■ **Your task**:
All records should be written out again exactly.

+---+

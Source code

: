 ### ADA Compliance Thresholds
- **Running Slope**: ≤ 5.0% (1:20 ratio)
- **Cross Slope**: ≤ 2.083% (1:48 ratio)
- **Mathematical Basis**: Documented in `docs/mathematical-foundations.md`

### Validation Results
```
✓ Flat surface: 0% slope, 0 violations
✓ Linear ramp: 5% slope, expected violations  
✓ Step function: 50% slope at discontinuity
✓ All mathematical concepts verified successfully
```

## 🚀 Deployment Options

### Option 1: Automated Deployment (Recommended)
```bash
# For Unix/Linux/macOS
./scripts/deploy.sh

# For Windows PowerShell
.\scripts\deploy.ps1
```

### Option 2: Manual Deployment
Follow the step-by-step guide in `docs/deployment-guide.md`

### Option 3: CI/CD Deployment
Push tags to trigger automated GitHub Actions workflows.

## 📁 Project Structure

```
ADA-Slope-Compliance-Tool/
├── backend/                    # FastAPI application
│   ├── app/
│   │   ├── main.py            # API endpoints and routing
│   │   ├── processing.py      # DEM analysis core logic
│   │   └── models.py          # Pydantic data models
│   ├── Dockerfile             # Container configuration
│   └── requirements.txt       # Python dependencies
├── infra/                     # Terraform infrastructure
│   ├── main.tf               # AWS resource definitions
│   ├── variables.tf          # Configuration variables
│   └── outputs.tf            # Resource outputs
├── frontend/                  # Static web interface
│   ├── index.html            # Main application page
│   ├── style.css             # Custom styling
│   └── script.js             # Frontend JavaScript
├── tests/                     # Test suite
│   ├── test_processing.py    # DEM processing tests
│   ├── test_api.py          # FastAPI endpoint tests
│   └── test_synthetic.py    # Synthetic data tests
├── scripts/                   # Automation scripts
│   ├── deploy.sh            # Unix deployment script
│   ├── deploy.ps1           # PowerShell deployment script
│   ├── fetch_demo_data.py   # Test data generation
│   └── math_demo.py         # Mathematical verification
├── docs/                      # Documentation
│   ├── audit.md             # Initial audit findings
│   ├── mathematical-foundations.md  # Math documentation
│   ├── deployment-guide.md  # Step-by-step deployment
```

+---+

■ **Exercise response**:
Source code

: ### ADA Compliance Thresholds
- **Running Slope**: ≤ 5.0% (1:20 ratio)
- **Cross Slope**: ≤ 2.083% (1:48 ratio)
- **Mathematical Basis**: Documented in `docs/mathematical-foundations.md`

### Validation Results
```
✓ Flat surface: 0% slope, 0 violations
✓ Linear ramp: 5% slope, expected violations  
✓ Step function: 50% slope at discontinuity
✓ All mathematical concepts verified successfully
```

## 🚀 Deployment Options

### Option 1: Automated Deployment (Recommended)
```bash
# For Unix/Linux/macOS
./scripts/deploy.sh

# For Windows PowerShell
.\scripts\deploy.ps1
```

### Option 2: Manual Deployment
Follow the step-by-step guide in `docs/deployment-guide.md`

### Option 3: CI/CD Deployment
Push tags to trigger automated GitHub Actions workflows.

## 📁 Project Structure

```
ADA-Slope-Compliance-Tool/
├── backend/                    # FastAPI application
│   ├── app/
│   │   ├── main.py            # API endpoints and routing
│   │   ├── processing.py      # DEM analysis core logic
│   │   └── models.py          # Pydantic data models
│   ├── Dockerfile             # Container configuration
│   └── requirements.txt       # Python dependencies
├── infra/                     # Terraform infrastructure
│   ├── main.tf               # AWS resource definitions
│   ├── variables.tf          # Configuration variables
│   └── outputs.tf            # Resource outputs
├── frontend/                  # Static web interface
│   ├── index.html            # Main application page
│   ├── style.css             # Custom styling
│   └── script.js             # Frontend JavaScript
├── tests/                     # Test suite
│   ├── test_processing.py    # DEM processing tests
│   ├── test_api.py          # FastAPI endpoint tests
│   └── test_synthetic.py    # Synthetic data tests
├── scripts/                   # Automation scripts
│   ├── deploy.sh            # Unix deployment script
│   ├── deploy.ps1           # PowerShell deployment script
│   ├── fetch_demo_data.py   # Test data generation
│   └── math_demo.py         # Mathematical verification
├── docs/                      # Documentation
│   ├── audit.md             # Initial audit findings
│   ├── mathematical-foundations.md  # Math documentation
│   ├── deployment-guide.md  # Step-by-step deployment
```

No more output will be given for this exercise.